American flying ace (1896–1924)

Captain Harold Albert Kullberg (10 September 1896 – 5 August 1924) was a World War I flying ace credited with 19 aerial victories. Though he scored his victories with the Royal Air Force, Kullberg was an American citizen. He was rejected for training as an American pilot because he was too short. He then joined the Royal Flying Corps in Canada on 7 August 1917.

==Biography==
He was born on 10 September 1896 in Somerville, Massachusetts.

He joined No. 1 Squadron RAF in May 1918. He was an immediate success flying the RAF SE.5a, scoring pairs of victories on 27 and 28 May, 1 and 9 June. His next victory, his ninth, was over an observation balloon. He continued scoring apace through June and July. August and September brought his final five victories, all over German Fokker D.VIIs. The wingmen of his final victory on 16 September 1918 pursued him and inflicted three leg wounds on him. Kullberg sat out the rest of the war. It took six months for Kullberg to heal. He served until his release from service in July 1919.

Kullberg became involved in civil aviation. He even made the nation's first arrest for violation of air traffic rules. On 3 November 1923, Kullberg chased down someone who was stunt flying over an urban area, landed with them, and arrested them.
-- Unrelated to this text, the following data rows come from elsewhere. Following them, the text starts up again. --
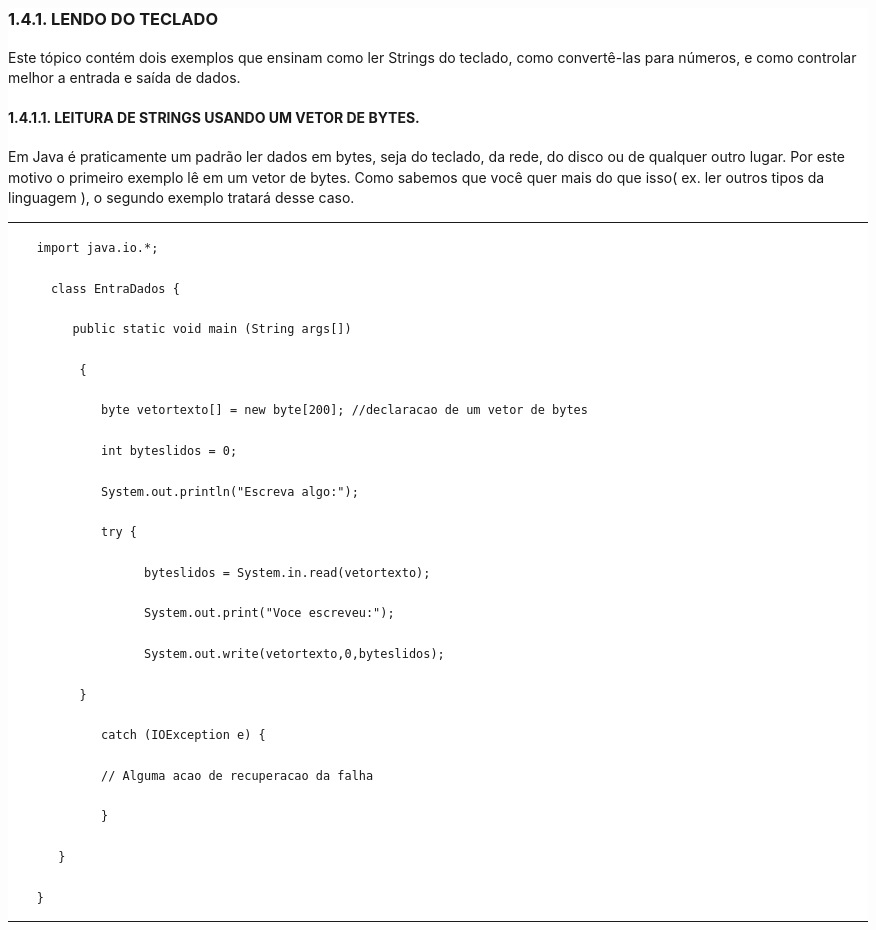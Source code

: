 ### 1.4.1. LENDO DO TECLADO

Este tópico contém dois exemplos que ensinam como ler Strings do teclado, como convertê-las para números, e como controlar melhor a entrada e saída de dados.

#### 1.4.1.1. LEITURA DE STRINGS USANDO UM VETOR DE BYTES.

Em Java é praticamente um padrão ler dados em bytes, seja do teclado, da rede, do disco ou de qualquer outro lugar. Por este motivo o primeiro exemplo lê em um vetor de bytes. Como sabemos que você quer mais do que isso( ex. ler outros tipos da linguagem ), o segundo exemplo tratará desse caso.

```

```

------

```
    import java.io.*;

      class EntraDados {          

         public static void main (String args[])  

          {                

             byte vetortexto[] = new byte[200]; //declaracao de um vetor de bytes  

             int byteslidos = 0;               

             System.out.println("Escreva algo:");  

             try {   

                   byteslidos = System.in.read(vetortexto);        

                   System.out.print("Voce escreveu:");    

                   System.out.write(vetortexto,0,byteslidos);      

          }  

             catch (IOException e) {        

             // Alguma acao de recuperacao da falha      

             }  

       }  

    }                     
```

------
He became president of the Akron Aeronautical Association.

On 5 August 1924, he died in an air crash while instructing a student pilot.

==Honors and awards==
Distinguished Flying Cross (DFC)

"This officer has destroyed six enemy aeroplanes and has taken part in seven engagements when others have been destroyed by members of his patrol. A bold and keen officer who possesses a fine fighting spirit." DFC citation, London Gazette, November 2, 1918.